#### Assignment:
Write out the full listing, matching it line for line.

#### Data records:
────
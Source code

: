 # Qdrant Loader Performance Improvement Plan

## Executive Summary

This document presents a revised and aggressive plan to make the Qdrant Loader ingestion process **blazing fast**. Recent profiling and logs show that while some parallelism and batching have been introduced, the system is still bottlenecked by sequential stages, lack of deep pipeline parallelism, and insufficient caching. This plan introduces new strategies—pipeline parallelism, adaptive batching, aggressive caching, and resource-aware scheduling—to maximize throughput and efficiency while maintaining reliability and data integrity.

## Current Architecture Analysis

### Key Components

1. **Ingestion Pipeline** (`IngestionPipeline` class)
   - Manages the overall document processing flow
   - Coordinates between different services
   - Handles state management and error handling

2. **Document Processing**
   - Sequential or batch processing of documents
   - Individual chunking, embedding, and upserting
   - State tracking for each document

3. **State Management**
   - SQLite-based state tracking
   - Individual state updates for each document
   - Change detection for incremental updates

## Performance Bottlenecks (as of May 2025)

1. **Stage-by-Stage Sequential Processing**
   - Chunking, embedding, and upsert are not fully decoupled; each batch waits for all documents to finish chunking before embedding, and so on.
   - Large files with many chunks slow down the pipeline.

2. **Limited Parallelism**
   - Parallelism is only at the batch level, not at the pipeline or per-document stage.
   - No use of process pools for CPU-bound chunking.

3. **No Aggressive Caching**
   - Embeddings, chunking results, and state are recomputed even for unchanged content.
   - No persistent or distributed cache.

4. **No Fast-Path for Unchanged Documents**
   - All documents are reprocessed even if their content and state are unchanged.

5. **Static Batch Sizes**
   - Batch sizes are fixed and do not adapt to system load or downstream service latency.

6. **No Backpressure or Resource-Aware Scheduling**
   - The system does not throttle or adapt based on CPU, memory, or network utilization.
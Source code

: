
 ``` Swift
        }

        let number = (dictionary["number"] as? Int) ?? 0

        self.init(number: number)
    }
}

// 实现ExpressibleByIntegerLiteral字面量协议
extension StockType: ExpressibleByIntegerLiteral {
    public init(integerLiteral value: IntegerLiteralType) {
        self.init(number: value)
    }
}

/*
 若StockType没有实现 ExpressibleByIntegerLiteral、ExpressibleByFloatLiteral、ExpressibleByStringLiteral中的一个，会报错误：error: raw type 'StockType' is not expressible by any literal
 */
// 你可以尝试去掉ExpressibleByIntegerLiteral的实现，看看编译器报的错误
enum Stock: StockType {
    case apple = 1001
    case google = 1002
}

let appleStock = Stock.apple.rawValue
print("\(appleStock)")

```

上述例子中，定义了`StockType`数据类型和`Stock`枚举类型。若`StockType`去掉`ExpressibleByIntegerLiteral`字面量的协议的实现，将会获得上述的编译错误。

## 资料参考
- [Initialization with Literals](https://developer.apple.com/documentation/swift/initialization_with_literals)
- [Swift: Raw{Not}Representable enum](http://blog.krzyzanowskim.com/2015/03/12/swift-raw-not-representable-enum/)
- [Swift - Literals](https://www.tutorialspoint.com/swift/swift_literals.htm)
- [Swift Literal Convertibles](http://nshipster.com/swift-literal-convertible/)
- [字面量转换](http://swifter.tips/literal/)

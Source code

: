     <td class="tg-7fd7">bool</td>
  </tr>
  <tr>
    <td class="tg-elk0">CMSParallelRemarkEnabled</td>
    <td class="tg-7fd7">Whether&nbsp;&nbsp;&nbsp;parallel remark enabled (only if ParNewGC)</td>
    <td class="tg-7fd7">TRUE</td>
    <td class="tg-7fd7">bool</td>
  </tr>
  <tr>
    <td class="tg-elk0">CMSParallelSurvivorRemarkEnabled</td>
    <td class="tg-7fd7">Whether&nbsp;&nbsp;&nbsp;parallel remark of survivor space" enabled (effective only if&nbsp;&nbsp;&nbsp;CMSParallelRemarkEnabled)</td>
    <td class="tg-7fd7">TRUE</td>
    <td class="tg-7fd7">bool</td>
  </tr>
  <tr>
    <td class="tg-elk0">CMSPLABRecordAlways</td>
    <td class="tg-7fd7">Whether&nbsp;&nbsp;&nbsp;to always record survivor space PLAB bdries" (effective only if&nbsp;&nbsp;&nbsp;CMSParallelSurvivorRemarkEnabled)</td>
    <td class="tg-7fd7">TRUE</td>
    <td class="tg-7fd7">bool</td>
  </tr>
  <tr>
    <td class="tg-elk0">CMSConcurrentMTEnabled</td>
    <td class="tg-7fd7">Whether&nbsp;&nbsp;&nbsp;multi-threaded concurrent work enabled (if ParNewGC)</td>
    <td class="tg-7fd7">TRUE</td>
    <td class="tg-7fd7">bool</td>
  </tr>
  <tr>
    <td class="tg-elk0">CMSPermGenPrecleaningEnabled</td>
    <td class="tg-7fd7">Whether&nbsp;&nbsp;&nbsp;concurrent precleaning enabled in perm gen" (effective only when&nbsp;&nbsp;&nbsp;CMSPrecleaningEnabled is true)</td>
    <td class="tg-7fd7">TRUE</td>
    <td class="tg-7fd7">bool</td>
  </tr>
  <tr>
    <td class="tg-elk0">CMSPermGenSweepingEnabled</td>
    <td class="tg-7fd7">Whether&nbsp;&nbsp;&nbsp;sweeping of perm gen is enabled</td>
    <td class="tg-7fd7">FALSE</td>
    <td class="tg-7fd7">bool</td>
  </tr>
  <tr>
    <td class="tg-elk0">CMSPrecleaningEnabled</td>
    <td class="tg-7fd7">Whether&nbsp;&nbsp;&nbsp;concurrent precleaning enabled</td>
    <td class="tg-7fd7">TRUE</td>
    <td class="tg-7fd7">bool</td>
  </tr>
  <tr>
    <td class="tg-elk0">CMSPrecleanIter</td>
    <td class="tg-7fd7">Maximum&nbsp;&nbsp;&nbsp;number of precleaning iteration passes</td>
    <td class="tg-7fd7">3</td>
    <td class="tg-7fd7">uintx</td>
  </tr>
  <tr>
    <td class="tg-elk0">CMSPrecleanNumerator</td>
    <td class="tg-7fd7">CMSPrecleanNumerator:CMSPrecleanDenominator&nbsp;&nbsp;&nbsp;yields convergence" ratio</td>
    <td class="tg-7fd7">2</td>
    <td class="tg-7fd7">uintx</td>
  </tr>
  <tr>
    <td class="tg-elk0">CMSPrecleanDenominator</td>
────
#### Answer to this exercise:
Source code

: # Qdrant Loader Performance Improvement Plan

## Executive Summary

This document presents a revised and aggressive plan to make the Qdrant Loader ingestion process **blazing fast**. Recent profiling and logs show that while some parallelism and batching have been introduced, the system is still bottlenecked by sequential stages, lack of deep pipeline parallelism, and insufficient caching. This plan introduces new strategies—pipeline parallelism, adaptive batching, aggressive caching, and resource-aware scheduling—to maximize throughput and efficiency while maintaining reliability and data integrity.

## Current Architecture Analysis

### Key Components

1. **Ingestion Pipeline** (`IngestionPipeline` class)
   - Manages the overall document processing flow
   - Coordinates between different services
   - Handles state management and error handling

2. **Document Processing**
   - Sequential or batch processing of documents
   - Individual chunking, embedding, and upserting
   - State tracking for each document

3. **State Management**
   - SQLite-based state tracking
   - Individual state updates for each document
   - Change detection for incremental updates

## Performance Bottlenecks (as of May 2025)

1. **Stage-by-Stage Sequential Processing**
   - Chunking, embedding, and upsert are not fully decoupled; each batch waits for all documents to finish chunking before embedding, and so on.
   - Large files with many chunks slow down the pipeline.

2. **Limited Parallelism**
   - Parallelism is only at the batch level, not at the pipeline or per-document stage.
   - No use of process pools for CPU-bound chunking.

3. **No Aggressive Caching**
   - Embeddings, chunking results, and state are recomputed even for unchanged content.
   - No persistent or distributed cache.

4. **No Fast-Path for Unchanged Documents**
   - All documents are reprocessed even if their content and state are unchanged.

5. **Static Batch Sizes**
   - Batch sizes are fixed and do not adapt to system load or downstream service latency.

6. **No Backpressure or Resource-Aware Scheduling**
   - The system does not throttle or adapt based on CPU, memory, or network utilization.
Source code

:
 ``` Swift
        }

        let number = (dictionary["number"] as? Int) ?? 0

        self.init(number: number)
    }
}

// 实现ExpressibleByIntegerLiteral字面量协议
extension StockType: ExpressibleByIntegerLiteral {
    public init(integerLiteral value: IntegerLiteralType) {
        self.init(number: value)
    }
}

/*
 若StockType没有实现 ExpressibleByIntegerLiteral、ExpressibleByFloatLiteral、ExpressibleByStringLiteral中的一个，会报错误：error: raw type 'StockType' is not expressible by any literal
 */
// 你可以尝试去掉ExpressibleByIntegerLiteral的实现，看看编译器报的错误
enum Stock: StockType {
    case apple = 1001
    case google = 1002
}

let appleStock = Stock.apple.rawValue
print("\(appleStock)")

```

上述例子中，定义了`StockType`数据类型和`Stock`枚举类型。若`StockType`去掉`ExpressibleByIntegerLiteral`字面量的协议的实现，将会获得上述的编译错误。

## 资料参考
- [Initialization with Literals](https://developer.apple.com/documentation/swift/initialization_with_literals)
- [Swift: Raw{Not}Representable enum](http://blog.krzyzanowskim.com/2015/03/12/swift-raw-not-representable-enum/)
- [Swift - Literals](https://www.tutorialspoint.com/swift/swift_literals.htm)
- [Swift Literal Convertibles](http://nshipster.com/swift-literal-convertible/)
- [字面量转换](http://swifter.tips/literal/)

Source code

:     <td class="tg-7fd7">bool</td>
  </tr>
  <tr>
    <td class="tg-elk0">CMSParallelRemarkEnabled</td>
    <td class="tg-7fd7">Whether&nbsp;&nbsp;&nbsp;parallel remark enabled (only if ParNewGC)</td>
    <td class="tg-7fd7">TRUE</td>
    <td class="tg-7fd7">bool</td>
  </tr>
  <tr>
    <td class="tg-elk0">CMSParallelSurvivorRemarkEnabled</td>
    <td class="tg-7fd7">Whether&nbsp;&nbsp;&nbsp;parallel remark of survivor space" enabled (effective only if&nbsp;&nbsp;&nbsp;CMSParallelRemarkEnabled)</td>
    <td class="tg-7fd7">TRUE</td>
    <td class="tg-7fd7">bool</td>
  </tr>
  <tr>
    <td class="tg-elk0">CMSPLABRecordAlways</td>
    <td class="tg-7fd7">Whether&nbsp;&nbsp;&nbsp;to always record survivor space PLAB bdries" (effective only if&nbsp;&nbsp;&nbsp;CMSParallelSurvivorRemarkEnabled)</td>
    <td class="tg-7fd7">TRUE</td>
    <td class="tg-7fd7">bool</td>
  </tr>
  <tr>
    <td class="tg-elk0">CMSConcurrentMTEnabled</td>
    <td class="tg-7fd7">Whether&nbsp;&nbsp;&nbsp;multi-threaded concurrent work enabled (if ParNewGC)</td>
    <td class="tg-7fd7">TRUE</td>
    <td class="tg-7fd7">bool</td>
  </tr>
  <tr>
    <td class="tg-elk0">CMSPermGenPrecleaningEnabled</td>
    <td class="tg-7fd7">Whether&nbsp;&nbsp;&nbsp;concurrent precleaning enabled in perm gen" (effective only when&nbsp;&nbsp;&nbsp;CMSPrecleaningEnabled is true)</td>
    <td class="tg-7fd7">TRUE</td>
    <td class="tg-7fd7">bool</td>
  </tr>
  <tr>
    <td class="tg-elk0">CMSPermGenSweepingEnabled</td>
    <td class="tg-7fd7">Whether&nbsp;&nbsp;&nbsp;sweeping of perm gen is enabled</td>
    <td class="tg-7fd7">FALSE</td>
    <td class="tg-7fd7">bool</td>
  </tr>
  <tr>
    <td class="tg-elk0">CMSPrecleaningEnabled</td>
    <td class="tg-7fd7">Whether&nbsp;&nbsp;&nbsp;concurrent precleaning enabled</td>
    <td class="tg-7fd7">TRUE</td>
    <td class="tg-7fd7">bool</td>
  </tr>
  <tr>
    <td class="tg-elk0">CMSPrecleanIter</td>
    <td class="tg-7fd7">Maximum&nbsp;&nbsp;&nbsp;number of precleaning iteration passes</td>
    <td class="tg-7fd7">3</td>
    <td class="tg-7fd7">uintx</td>
  </tr>
  <tr>
    <td class="tg-elk0">CMSPrecleanNumerator</td>
    <td class="tg-7fd7">CMSPrecleanNumerator:CMSPrecleanDenominator&nbsp;&nbsp;&nbsp;yields convergence" ratio</td>
    <td class="tg-7fd7">2</td>
    <td class="tg-7fd7">uintx</td>
  </tr>
  <tr>
    <td class="tg-elk0">CMSPrecleanDenominator</td>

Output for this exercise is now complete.